Problem statement. The records that follow should be returned exactly, pictures excluded.
BEGIN Records
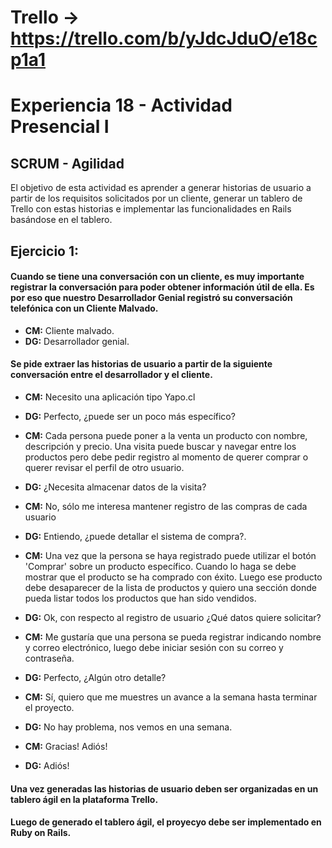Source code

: # Trello -> https://trello.com/b/yJdcJduO/e18cp1a1

# Experiencia 18 - Actividad Presencial I
## SCRUM - Agilidad

El objetivo de esta actividad es aprender a generar historias de usuario a partir de los requisitos solicitados por un cliente,  generar un tablero de Trello con estas historias e implementar las funcionalidades en Rails basándose en el tablero.

## Ejercicio 1: 

#### Cuando se tiene una conversación con un cliente, es muy importante registrar la conversación para poder obtener información útil de ella. Es por eso que nuestro Desarrollador Genial registró su conversación telefónica con un Cliente Malvado.

- **CM:** Cliente malvado.
- **DG:** Desarrollador genial.

#### Se pide extraer las historias de usuario a partir de la siguiente conversación entre el desarrollador y el cliente.

- **CM:** Necesito una aplicación tipo Yapo.cl

- **DG:** Perfecto, ¿puede ser un poco más específico?
- **CM:** Cada persona puede poner a la venta un producto con nombre, descripción y precio. Una visita puede buscar y navegar entre los productos pero debe pedir registro al momento de querer comprar o querer revisar el perfil de otro usuario.
- **DG:** ¿Necesita almacenar datos de la visita?
- **CM:** No, sólo me interesa mantener registro de las compras de cada usuario
- **DG:** Entiendo, ¿puede detallar el sistema de compra?.
- **CM:** Una vez que la persona se haya registrado puede utilizar el botón 'Comprar' sobre un producto específico. Cuando lo haga se debe mostrar que el producto se ha comprado con éxito. Luego ese producto debe desaparecer de la lista de productos y quiero una sección donde pueda listar todos los productos que han sido vendidos.
- **DG:** Ok, con respecto al registro de usuario ¿Qué datos quiere solicitar?
- **CM:** Me gustaría que una persona se pueda registrar indicando nombre y correo electrónico, luego debe iniciar sesión con su correo y contraseña.
- **DG:** Perfecto, ¿Algún otro detalle?
- **CM:** Sí, quiero que me muestres un avance a la semana hasta terminar el proyecto.
- **DG:** No hay problema, nos vemos en una semana.
- **CM:** Gracias! Adiós!
- **DG:** Adiós!

#### Una vez generadas las historias de usuario deben ser organizadas en un tablero ágil en la plataforma Trello. 

#### Luego de generado el tablero ágil, el proyecyo debe ser implementado en Ruby on Rails.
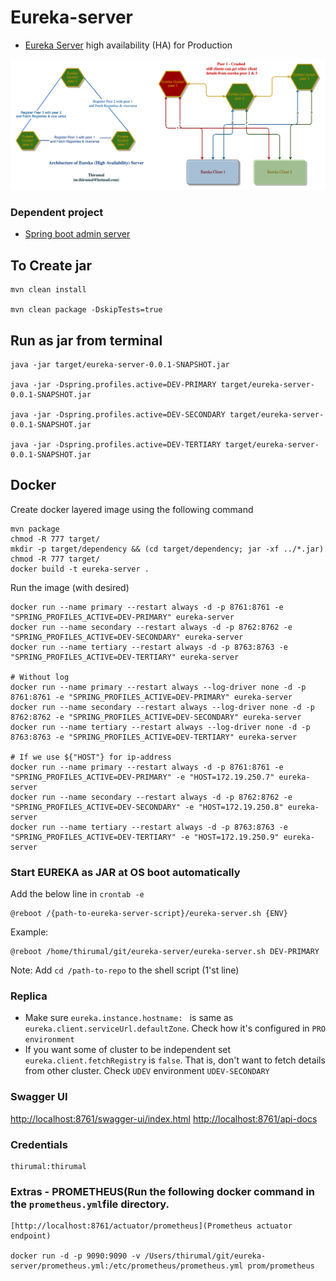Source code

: # Eureka-server 

* [Eureka Server](http://localhost:8761) high availability (HA) for Production


<img src="HA-eureka.png" alt="HA-eureka.png"/>

### Dependent project

* [Spring boot admin server](https://github.com/M-Thirumal/spring-boot-admin-server)

## To Create jar

	mvn clean install
	
	mvn clean package -DskipTests=true

## Run as jar from terminal

	java -jar target/eureka-server-0.0.1-SNAPSHOT.jar
	
	java -jar -Dspring.profiles.active=DEV-PRIMARY target/eureka-server-0.0.1-SNAPSHOT.jar
	
	java -jar -Dspring.profiles.active=DEV-SECONDARY target/eureka-server-0.0.1-SNAPSHOT.jar
	
	java -jar -Dspring.profiles.active=DEV-TERTIARY target/eureka-server-0.0.1-SNAPSHOT.jar
	
## Docker

Create docker layered image using the following command

	mvn package
	chmod -R 777 target/
	mkdir -p target/dependency && (cd target/dependency; jar -xf ../*.jar)
	chmod -R 777 target/
	docker build -t eureka-server .

Run the image (with desired)

	docker run --name primary --restart always -d -p 8761:8761 -e "SPRING_PROFILES_ACTIVE=DEV-PRIMARY" eureka-server
	docker run --name secondary --restart always -d -p 8762:8762 -e "SPRING_PROFILES_ACTIVE=DEV-SECONDARY" eureka-server
	docker run --name tertiary --restart always -d -p 8763:8763 -e "SPRING_PROFILES_ACTIVE=DEV-TERTIARY" eureka-server
	
	# Without log
	docker run --name primary --restart always --log-driver none -d -p 8761:8761 -e "SPRING_PROFILES_ACTIVE=DEV-PRIMARY" eureka-server
	docker run --name secondary --restart always --log-driver none -d -p 8762:8762 -e "SPRING_PROFILES_ACTIVE=DEV-SECONDARY" eureka-server
	docker run --name tertiary --restart always --log-driver none -d -p 8763:8763 -e "SPRING_PROFILES_ACTIVE=DEV-TERTIARY" eureka-server
	
	# If we use ${"HOST"} for ip-address
	docker run --name primary --restart always -d -p 8761:8761 -e "SPRING_PROFILES_ACTIVE=DEV-PRIMARY" -e "HOST=172.19.250.7" eureka-server
	docker run --name secondary --restart always -d -p 8762:8762 -e "SPRING_PROFILES_ACTIVE=DEV-SECONDARY" -e "HOST=172.19.250.8" eureka-server
	docker run --name tertiary --restart always -d -p 8763:8763 -e "SPRING_PROFILES_ACTIVE=DEV-TERTIARY" -e "HOST=172.19.250.9" eureka-server
	
### Start EUREKA as JAR at OS boot automatically

Add the below line in `crontab -e`
	
	@reboot /{path-to-eureka-server-script}/eureka-server.sh {ENV}

Example:
	
	@reboot /home/thirumal/git/eureka-server/eureka-server.sh DEV-PRIMARY
	
Note: Add `cd /path-to-repo` to the shell script (1'st line)
	
### Replica 

* Make sure `eureka.instance.hostname: ` is same as `eureka.client.serviceUrl.defaultZone`. Check how it's configured in `PRO environment`
* If you want some of cluster to be independent set `eureka.client.fetchRegistry` is `false`. That is, don't want to fetch details from other cluster. Check `UDEV` environment `UDEV-SECONDARY`
	
### Swagger UI

[http://localhost:8761/swagger-ui/index.html](http://localhost:8761/swagger-ui/index.html)
[http://localhost:8761/api-docs](http://localhost:8761/api-docs)

### Credentials

	thirumal:thirumal

### Extras - PROMETHEUS(Run the following docker command in the `prometheus.yml`file directory.


    [http://localhost:8761/actuator/prometheus](Prometheus actuator endpoint)    

    docker run -d -p 9090:9090 -v /Users/thirumal/git/eureka-server/prometheus.yml:/etc/prometheus/prometheus.yml prom/prometheus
END Records
Exercise solution.
Source code

: # Trello -> https://trello.com/b/yJdcJduO/e18cp1a1

# Experiencia 18 - Actividad Presencial I
## SCRUM - Agilidad

El objetivo de esta actividad es aprender a generar historias de usuario a partir de los requisitos solicitados por un cliente,  generar un tablero de Trello con estas historias e implementar las funcionalidades en Rails basándose en el tablero.

## Ejercicio 1: 

#### Cuando se tiene una conversación con un cliente, es muy importante registrar la conversación para poder obtener información útil de ella. Es por eso que nuestro Desarrollador Genial registró su conversación telefónica con un Cliente Malvado.

- **CM:** Cliente malvado.
- **DG:** Desarrollador genial.

#### Se pide extraer las historias de usuario a partir de la siguiente conversación entre el desarrollador y el cliente.

- **CM:** Necesito una aplicación tipo Yapo.cl

- **DG:** Perfecto, ¿puede ser un poco más específico?
- **CM:** Cada persona puede poner a la venta un producto con nombre, descripción y precio. Una visita puede buscar y navegar entre los productos pero debe pedir registro al momento de querer comprar o querer revisar el perfil de otro usuario.
- **DG:** ¿Necesita almacenar datos de la visita?
- **CM:** No, sólo me interesa mantener registro de las compras de cada usuario
- **DG:** Entiendo, ¿puede detallar el sistema de compra?.
- **CM:** Una vez que la persona se haya registrado puede utilizar el botón 'Comprar' sobre un producto específico. Cuando lo haga se debe mostrar que el producto se ha comprado con éxito. Luego ese producto debe desaparecer de la lista de productos y quiero una sección donde pueda listar todos los productos que han sido vendidos.
- **DG:** Ok, con respecto al registro de usuario ¿Qué datos quiere solicitar?
- **CM:** Me gustaría que una persona se pueda registrar indicando nombre y correo electrónico, luego debe iniciar sesión con su correo y contraseña.
- **DG:** Perfecto, ¿Algún otro detalle?
- **CM:** Sí, quiero que me muestres un avance a la semana hasta terminar el proyecto.
- **DG:** No hay problema, nos vemos en una semana.
- **CM:** Gracias! Adiós!
- **DG:** Adiós!

#### Una vez generadas las historias de usuario deben ser organizadas en un tablero ágil en la plataforma Trello. 

#### Luego de generado el tablero ágil, el proyecyo debe ser implementado en Ruby on Rails.
Source code

: # Eureka-server 

* [Eureka Server](http://localhost:8761) high availability (HA) for Production


<img src="HA-eureka.png" alt="HA-eureka.png"/>

### Dependent project

* [Spring boot admin server](https://github.com/M-Thirumal/spring-boot-admin-server)

## To Create jar

	mvn clean install
	
	mvn clean package -DskipTests=true

## Run as jar from terminal

	java -jar target/eureka-server-0.0.1-SNAPSHOT.jar
	
	java -jar -Dspring.profiles.active=DEV-PRIMARY target/eureka-server-0.0.1-SNAPSHOT.jar
	
	java -jar -Dspring.profiles.active=DEV-SECONDARY target/eureka-server-0.0.1-SNAPSHOT.jar
	
	java -jar -Dspring.profiles.active=DEV-TERTIARY target/eureka-server-0.0.1-SNAPSHOT.jar
	
## Docker

Create docker layered image using the following command

	mvn package
	chmod -R 777 target/
	mkdir -p target/dependency && (cd target/dependency; jar -xf ../*.jar)
	chmod -R 777 target/
	docker build -t eureka-server .

Run the image (with desired)

	docker run --name primary --restart always -d -p 8761:8761 -e "SPRING_PROFILES_ACTIVE=DEV-PRIMARY" eureka-server
	docker run --name secondary --restart always -d -p 8762:8762 -e "SPRING_PROFILES_ACTIVE=DEV-SECONDARY" eureka-server
	docker run --name tertiary --restart always -d -p 8763:8763 -e "SPRING_PROFILES_ACTIVE=DEV-TERTIARY" eureka-server
	
	# Without log
	docker run --name primary --restart always --log-driver none -d -p 8761:8761 -e "SPRING_PROFILES_ACTIVE=DEV-PRIMARY" eureka-server
	docker run --name secondary --restart always --log-driver none -d -p 8762:8762 -e "SPRING_PROFILES_ACTIVE=DEV-SECONDARY" eureka-server
	docker run --name tertiary --restart always --log-driver none -d -p 8763:8763 -e "SPRING_PROFILES_ACTIVE=DEV-TERTIARY" eureka-server
	
	# If we use ${"HOST"} for ip-address
	docker run --name primary --restart always -d -p 8761:8761 -e "SPRING_PROFILES_ACTIVE=DEV-PRIMARY" -e "HOST=172.19.250.7" eureka-server
	docker run --name secondary --restart always -d -p 8762:8762 -e "SPRING_PROFILES_ACTIVE=DEV-SECONDARY" -e "HOST=172.19.250.8" eureka-server
	docker run --name tertiary --restart always -d -p 8763:8763 -e "SPRING_PROFILES_ACTIVE=DEV-TERTIARY" -e "HOST=172.19.250.9" eureka-server
	
### Start EUREKA as JAR at OS boot automatically

Add the below line in `crontab -e`
	
	@reboot /{path-to-eureka-server-script}/eureka-server.sh {ENV}

Example:
	
	@reboot /home/thirumal/git/eureka-server/eureka-server.sh DEV-PRIMARY
	
Note: Add `cd /path-to-repo` to the shell script (1'st line)
	
### Replica 

* Make sure `eureka.instance.hostname: ` is same as `eureka.client.serviceUrl.defaultZone`. Check how it's configured in `PRO environment`
* If you want some of cluster to be independent set `eureka.client.fetchRegistry` is `false`. That is, don't want to fetch details from other cluster. Check `UDEV` environment `UDEV-SECONDARY`
	
### Swagger UI

[http://localhost:8761/swagger-ui/index.html](http://localhost:8761/swagger-ui/index.html)
[http://localhost:8761/api-docs](http://localhost:8761/api-docs)

### Credentials

	thirumal:thirumal

### Extras - PROMETHEUS(Run the following docker command in the `prometheus.yml`file directory.


    [http://localhost:8761/actuator/prometheus](Prometheus actuator endpoint)    

    docker run -d -p 9090:9090 -v /Users/thirumal/git/eureka-server/prometheus.yml:/etc/prometheus/prometheus.yml prom/prometheus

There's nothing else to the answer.